---------- Supplied data

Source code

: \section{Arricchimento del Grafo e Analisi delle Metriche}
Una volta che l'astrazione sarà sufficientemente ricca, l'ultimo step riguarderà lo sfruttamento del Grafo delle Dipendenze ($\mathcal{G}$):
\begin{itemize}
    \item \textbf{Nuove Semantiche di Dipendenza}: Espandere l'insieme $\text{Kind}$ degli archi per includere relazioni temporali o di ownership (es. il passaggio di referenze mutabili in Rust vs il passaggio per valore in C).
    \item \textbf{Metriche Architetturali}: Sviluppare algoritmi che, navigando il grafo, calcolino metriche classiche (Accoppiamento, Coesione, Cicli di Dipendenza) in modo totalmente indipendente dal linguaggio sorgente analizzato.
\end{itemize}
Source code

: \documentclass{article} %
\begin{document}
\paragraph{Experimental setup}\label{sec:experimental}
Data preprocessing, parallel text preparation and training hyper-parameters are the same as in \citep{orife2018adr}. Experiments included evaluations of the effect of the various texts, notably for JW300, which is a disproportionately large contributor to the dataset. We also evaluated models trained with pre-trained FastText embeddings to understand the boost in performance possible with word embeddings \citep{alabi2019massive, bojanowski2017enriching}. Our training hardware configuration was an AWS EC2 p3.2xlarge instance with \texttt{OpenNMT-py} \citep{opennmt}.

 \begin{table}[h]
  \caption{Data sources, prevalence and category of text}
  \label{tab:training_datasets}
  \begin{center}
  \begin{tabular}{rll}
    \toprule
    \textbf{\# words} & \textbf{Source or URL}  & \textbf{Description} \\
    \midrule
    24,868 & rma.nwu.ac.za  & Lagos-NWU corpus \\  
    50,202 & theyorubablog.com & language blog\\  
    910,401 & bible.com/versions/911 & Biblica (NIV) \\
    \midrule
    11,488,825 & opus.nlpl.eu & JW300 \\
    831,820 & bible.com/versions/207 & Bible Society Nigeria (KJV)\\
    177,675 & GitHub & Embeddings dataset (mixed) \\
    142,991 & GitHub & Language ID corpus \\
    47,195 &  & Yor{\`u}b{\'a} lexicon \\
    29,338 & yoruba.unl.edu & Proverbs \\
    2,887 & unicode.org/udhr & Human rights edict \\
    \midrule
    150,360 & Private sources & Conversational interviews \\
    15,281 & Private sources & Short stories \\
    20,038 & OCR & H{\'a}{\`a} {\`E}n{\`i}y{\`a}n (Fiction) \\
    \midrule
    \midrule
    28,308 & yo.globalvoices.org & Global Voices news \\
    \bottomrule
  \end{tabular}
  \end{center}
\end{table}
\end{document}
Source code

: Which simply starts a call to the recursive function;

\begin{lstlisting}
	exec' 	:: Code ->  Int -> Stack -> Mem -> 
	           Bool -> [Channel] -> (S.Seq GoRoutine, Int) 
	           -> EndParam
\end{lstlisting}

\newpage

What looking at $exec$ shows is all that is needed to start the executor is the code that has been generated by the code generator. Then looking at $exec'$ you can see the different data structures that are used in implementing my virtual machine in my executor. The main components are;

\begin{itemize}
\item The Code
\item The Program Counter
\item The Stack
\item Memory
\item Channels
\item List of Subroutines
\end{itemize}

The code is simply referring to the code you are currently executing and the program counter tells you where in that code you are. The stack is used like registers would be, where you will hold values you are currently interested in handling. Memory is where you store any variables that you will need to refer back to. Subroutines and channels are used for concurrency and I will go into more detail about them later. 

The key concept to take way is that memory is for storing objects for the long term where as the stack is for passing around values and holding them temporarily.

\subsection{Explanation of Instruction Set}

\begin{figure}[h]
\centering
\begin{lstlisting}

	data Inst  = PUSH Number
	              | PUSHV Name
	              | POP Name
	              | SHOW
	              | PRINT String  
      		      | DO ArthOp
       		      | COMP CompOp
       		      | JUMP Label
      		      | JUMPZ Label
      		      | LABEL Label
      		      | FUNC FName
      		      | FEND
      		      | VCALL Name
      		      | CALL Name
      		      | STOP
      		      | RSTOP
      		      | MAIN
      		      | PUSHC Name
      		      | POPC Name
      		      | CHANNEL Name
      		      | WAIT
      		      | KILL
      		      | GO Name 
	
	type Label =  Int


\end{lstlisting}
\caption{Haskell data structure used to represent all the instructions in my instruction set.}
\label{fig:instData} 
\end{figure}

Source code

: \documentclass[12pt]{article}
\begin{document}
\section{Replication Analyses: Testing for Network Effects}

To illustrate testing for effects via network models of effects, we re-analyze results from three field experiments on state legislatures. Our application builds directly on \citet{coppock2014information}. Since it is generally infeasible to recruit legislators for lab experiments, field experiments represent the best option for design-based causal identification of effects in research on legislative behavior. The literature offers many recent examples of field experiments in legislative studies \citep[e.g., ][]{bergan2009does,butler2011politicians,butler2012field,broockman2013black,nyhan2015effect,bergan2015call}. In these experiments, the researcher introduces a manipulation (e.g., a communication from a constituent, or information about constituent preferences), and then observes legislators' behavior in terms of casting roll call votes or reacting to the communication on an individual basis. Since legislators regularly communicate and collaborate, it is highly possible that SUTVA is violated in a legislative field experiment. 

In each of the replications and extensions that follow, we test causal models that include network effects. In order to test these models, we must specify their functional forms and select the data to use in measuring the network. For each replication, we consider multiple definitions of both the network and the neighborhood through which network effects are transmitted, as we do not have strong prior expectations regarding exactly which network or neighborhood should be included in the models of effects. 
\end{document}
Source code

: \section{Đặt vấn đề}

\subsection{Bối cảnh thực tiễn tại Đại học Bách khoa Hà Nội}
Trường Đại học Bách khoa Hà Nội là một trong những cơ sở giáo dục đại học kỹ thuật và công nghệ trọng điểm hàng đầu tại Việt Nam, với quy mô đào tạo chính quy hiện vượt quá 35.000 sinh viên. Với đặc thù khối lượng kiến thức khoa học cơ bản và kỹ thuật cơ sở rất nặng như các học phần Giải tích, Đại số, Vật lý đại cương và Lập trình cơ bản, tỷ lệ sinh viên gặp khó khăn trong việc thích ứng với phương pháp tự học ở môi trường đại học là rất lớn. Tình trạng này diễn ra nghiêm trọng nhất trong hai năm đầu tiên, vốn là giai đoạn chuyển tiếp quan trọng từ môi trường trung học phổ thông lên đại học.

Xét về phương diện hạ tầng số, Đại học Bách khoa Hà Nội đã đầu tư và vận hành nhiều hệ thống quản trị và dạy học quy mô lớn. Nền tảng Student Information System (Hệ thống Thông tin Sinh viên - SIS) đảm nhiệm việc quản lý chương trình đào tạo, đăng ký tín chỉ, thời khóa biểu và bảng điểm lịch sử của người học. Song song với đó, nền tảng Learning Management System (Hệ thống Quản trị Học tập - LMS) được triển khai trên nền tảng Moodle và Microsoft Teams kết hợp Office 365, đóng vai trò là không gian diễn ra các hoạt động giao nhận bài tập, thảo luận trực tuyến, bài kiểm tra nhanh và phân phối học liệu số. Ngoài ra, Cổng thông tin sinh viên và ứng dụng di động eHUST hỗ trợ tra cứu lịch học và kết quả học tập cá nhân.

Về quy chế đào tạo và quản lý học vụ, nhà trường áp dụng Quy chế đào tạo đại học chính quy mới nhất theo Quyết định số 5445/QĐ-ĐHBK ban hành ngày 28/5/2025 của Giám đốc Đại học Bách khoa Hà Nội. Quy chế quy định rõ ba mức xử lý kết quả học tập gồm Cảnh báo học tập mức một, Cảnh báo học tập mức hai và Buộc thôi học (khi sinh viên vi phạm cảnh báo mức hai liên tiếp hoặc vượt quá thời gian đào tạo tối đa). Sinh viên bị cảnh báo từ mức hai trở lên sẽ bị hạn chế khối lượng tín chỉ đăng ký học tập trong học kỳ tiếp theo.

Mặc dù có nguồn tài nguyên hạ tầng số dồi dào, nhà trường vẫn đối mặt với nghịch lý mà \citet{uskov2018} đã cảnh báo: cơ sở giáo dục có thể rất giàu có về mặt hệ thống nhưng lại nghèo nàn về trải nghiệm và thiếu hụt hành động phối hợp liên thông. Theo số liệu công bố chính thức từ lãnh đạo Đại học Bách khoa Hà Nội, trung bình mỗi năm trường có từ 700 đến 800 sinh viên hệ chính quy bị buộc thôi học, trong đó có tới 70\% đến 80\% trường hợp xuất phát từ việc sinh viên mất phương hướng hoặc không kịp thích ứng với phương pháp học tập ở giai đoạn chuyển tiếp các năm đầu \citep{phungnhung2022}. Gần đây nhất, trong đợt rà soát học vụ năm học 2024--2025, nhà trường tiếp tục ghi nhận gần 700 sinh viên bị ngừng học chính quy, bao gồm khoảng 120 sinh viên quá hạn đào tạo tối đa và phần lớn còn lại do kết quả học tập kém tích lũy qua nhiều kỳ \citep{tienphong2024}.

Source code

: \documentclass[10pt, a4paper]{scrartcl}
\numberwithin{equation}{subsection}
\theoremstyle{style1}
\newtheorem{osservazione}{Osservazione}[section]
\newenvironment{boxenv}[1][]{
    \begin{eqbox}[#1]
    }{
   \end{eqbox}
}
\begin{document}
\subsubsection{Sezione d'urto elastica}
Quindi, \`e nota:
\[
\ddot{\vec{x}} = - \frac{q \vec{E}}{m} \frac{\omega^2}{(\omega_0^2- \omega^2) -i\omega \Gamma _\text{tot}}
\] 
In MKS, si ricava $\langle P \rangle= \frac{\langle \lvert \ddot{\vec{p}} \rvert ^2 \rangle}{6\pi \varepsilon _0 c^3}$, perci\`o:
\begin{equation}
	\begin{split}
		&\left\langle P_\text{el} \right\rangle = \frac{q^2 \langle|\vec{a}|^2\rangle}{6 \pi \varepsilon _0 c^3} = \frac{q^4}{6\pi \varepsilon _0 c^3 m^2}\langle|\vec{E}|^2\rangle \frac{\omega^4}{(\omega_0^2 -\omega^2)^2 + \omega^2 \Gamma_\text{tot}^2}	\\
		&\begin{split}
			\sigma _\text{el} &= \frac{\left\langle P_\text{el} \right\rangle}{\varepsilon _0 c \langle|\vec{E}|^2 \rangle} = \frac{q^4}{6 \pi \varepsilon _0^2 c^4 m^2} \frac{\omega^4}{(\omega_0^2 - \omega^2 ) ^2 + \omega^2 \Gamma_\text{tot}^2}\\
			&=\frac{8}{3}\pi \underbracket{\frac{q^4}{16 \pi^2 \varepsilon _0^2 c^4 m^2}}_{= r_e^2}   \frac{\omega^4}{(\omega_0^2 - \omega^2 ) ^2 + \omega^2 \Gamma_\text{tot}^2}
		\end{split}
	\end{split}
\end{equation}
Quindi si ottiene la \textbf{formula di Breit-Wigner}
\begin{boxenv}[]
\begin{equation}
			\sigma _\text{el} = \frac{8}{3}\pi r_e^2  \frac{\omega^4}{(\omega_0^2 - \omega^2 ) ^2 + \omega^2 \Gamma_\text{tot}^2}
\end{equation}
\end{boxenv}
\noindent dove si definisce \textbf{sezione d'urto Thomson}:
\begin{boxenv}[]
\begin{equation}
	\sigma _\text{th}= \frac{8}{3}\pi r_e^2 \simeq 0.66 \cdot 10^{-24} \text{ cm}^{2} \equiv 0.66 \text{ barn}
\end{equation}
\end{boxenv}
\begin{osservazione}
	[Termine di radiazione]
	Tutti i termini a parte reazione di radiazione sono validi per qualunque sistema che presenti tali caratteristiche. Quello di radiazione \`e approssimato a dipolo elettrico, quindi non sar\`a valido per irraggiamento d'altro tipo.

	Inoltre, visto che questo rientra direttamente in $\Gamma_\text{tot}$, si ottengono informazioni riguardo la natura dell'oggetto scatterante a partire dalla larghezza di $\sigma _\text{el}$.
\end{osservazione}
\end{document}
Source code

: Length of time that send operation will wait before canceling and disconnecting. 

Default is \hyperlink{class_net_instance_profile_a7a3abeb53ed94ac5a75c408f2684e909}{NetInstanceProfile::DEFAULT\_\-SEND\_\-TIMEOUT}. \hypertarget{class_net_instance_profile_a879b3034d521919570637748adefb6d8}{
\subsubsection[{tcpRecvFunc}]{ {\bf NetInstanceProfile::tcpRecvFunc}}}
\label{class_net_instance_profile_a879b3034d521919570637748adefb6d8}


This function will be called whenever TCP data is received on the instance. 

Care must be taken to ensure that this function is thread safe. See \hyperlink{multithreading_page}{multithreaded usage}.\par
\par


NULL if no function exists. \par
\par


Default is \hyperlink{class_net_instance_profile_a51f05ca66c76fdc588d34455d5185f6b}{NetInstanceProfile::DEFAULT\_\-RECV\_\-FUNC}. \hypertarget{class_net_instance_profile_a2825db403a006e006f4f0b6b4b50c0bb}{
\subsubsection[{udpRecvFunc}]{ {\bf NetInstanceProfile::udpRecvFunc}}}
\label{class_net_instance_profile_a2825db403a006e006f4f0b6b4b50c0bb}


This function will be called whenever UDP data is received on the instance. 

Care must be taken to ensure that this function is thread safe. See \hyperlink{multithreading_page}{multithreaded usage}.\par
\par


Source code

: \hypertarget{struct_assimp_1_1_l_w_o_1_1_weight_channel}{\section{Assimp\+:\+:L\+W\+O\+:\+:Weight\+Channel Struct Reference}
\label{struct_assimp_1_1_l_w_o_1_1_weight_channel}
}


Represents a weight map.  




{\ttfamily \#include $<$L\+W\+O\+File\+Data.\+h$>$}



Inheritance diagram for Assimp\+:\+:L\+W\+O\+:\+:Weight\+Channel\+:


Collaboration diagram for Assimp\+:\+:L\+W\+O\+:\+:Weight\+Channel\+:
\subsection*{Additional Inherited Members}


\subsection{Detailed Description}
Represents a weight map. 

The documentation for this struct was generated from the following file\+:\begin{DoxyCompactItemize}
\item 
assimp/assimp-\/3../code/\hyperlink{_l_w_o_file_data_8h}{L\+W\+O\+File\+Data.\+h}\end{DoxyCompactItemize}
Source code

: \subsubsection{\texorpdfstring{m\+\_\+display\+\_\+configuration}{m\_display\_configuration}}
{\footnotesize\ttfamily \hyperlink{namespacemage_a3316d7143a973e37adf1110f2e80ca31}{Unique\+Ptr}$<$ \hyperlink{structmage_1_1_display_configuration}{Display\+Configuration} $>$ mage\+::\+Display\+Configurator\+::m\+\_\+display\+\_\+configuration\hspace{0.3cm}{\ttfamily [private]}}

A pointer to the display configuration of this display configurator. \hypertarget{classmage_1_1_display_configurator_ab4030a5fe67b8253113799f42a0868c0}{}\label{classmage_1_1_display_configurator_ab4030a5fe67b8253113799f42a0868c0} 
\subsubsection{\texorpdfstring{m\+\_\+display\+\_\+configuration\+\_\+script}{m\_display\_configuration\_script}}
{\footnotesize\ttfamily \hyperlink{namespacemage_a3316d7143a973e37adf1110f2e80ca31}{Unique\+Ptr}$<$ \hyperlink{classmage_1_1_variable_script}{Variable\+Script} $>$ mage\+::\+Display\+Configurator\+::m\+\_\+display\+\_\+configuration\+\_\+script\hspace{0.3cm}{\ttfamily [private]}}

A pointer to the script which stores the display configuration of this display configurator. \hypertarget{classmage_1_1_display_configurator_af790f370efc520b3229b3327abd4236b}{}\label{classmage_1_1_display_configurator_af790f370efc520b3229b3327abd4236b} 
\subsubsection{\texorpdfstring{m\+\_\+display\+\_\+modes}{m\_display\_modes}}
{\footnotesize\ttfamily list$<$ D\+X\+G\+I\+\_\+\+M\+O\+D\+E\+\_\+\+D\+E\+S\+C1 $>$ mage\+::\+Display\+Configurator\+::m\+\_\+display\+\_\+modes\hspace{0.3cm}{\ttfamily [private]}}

--------------------

(Problem to solve): In these entries, please give the number of lines holding the string "lượng" and nothing more.

(Reply): 2